• What the task requires
Starting at the line that contains "gi tells vim" in the listing below, write out every line word for word until you have written the line that contains "g~w to change casing of next word.".

+--

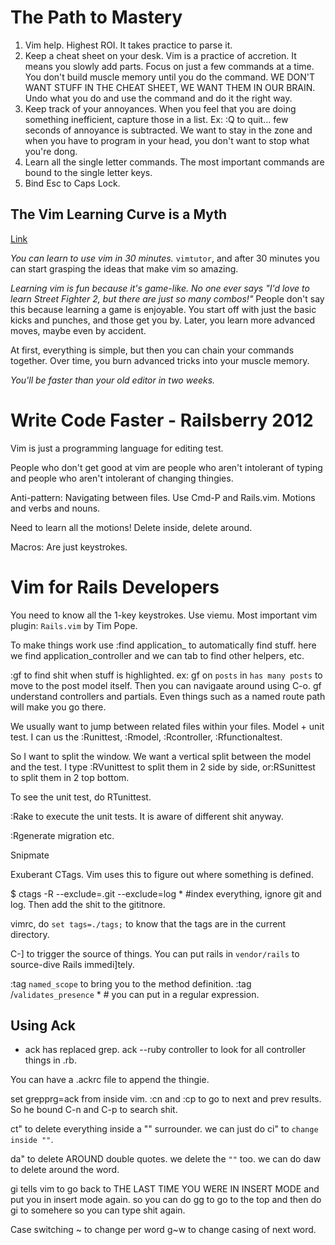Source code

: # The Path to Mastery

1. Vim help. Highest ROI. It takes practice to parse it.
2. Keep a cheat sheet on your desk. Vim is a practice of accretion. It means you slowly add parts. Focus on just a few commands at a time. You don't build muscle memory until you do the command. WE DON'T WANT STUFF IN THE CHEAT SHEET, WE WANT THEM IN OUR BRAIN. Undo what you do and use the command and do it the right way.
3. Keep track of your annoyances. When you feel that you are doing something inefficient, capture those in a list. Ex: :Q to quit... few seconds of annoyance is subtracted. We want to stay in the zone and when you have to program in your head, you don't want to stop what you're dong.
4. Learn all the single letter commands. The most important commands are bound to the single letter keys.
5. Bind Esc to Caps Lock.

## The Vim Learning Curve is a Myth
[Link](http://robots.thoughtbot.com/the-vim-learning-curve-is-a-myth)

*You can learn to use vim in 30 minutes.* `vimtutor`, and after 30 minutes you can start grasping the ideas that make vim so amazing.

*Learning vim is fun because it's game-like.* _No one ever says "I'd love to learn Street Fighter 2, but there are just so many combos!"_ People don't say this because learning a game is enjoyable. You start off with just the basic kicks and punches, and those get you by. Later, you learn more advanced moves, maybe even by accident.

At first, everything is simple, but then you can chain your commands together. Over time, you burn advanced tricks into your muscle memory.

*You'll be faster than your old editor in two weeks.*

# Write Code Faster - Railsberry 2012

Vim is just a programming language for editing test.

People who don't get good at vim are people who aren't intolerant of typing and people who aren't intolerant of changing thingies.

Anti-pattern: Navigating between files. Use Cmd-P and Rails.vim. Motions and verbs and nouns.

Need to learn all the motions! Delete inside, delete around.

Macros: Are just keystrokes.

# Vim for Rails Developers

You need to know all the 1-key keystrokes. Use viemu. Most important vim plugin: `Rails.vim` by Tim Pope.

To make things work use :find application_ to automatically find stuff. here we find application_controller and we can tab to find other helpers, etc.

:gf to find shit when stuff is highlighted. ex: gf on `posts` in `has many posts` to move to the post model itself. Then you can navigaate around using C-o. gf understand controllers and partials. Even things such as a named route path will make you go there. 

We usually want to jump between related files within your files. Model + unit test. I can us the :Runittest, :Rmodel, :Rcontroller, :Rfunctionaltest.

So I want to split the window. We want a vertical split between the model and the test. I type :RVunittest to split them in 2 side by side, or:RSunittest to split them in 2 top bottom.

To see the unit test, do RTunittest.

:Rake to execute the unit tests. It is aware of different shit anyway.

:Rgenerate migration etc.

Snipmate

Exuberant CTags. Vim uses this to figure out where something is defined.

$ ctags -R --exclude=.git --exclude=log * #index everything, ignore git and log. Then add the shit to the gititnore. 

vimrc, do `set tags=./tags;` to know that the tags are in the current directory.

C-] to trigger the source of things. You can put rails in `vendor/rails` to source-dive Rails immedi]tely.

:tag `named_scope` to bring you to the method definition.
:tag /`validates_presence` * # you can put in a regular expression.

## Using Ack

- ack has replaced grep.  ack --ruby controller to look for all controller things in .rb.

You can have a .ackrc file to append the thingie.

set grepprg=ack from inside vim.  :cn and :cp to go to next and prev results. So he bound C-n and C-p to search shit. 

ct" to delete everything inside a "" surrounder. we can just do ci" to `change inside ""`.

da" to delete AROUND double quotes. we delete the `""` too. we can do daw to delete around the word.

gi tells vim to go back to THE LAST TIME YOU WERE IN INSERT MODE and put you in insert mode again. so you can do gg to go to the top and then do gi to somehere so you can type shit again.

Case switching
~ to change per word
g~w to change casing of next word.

+--

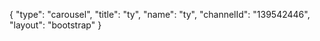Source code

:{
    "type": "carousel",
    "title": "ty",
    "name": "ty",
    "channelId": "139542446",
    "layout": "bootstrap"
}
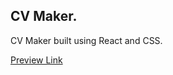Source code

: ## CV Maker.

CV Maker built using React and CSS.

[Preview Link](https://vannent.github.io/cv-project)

+--

• Response to the exercise
gi tells vim to go back to THE LAST TIME YOU WERE IN INSERT MODE and put you in insert mode again. so you can do gg to go to the top and then do gi to somehere so you can type shit again.

Case switching
~ to change per word
g~w to change casing of next word.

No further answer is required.